Start of LISTED ENTRIES
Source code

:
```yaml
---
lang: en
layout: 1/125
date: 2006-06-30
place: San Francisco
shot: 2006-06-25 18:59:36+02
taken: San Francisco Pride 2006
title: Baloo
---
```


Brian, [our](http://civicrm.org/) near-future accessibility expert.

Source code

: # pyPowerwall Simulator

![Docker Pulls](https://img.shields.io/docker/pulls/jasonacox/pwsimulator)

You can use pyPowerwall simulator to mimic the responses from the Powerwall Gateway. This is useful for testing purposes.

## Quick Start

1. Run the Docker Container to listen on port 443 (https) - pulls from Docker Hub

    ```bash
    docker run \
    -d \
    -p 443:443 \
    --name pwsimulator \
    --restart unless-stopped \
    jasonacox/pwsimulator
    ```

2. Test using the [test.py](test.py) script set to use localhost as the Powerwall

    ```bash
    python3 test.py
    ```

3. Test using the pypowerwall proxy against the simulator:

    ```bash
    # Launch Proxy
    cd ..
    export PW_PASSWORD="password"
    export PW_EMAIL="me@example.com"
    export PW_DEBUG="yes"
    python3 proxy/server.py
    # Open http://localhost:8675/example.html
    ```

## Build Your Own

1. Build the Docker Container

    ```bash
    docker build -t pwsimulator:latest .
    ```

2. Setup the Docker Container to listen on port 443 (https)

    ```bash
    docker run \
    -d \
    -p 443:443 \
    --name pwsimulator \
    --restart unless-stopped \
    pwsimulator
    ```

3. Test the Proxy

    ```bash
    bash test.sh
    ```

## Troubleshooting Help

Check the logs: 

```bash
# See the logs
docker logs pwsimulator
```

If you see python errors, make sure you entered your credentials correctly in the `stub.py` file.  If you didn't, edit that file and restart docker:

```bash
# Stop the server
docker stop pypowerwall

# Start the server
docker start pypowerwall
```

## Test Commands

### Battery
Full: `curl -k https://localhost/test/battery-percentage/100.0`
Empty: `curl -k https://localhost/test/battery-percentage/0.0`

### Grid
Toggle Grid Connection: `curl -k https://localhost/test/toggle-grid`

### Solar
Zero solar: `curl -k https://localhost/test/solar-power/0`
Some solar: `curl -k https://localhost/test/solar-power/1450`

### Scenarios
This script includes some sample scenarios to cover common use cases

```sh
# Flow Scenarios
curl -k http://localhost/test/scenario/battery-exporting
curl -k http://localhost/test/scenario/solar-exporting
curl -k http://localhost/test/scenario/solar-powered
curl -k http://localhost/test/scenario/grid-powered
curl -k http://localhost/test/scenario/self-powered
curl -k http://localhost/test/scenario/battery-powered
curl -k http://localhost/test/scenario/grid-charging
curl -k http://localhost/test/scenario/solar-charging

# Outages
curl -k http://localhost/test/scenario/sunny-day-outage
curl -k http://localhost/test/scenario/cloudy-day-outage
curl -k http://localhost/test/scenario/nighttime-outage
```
End of LISTED ENTRIES
=== TASK OBJECTIVE ===
If a line of the listing above holds the string "server", copy it.

=== SOLUTION BELOW ===
    python3 proxy/server.py
# Stop the server
# Start the server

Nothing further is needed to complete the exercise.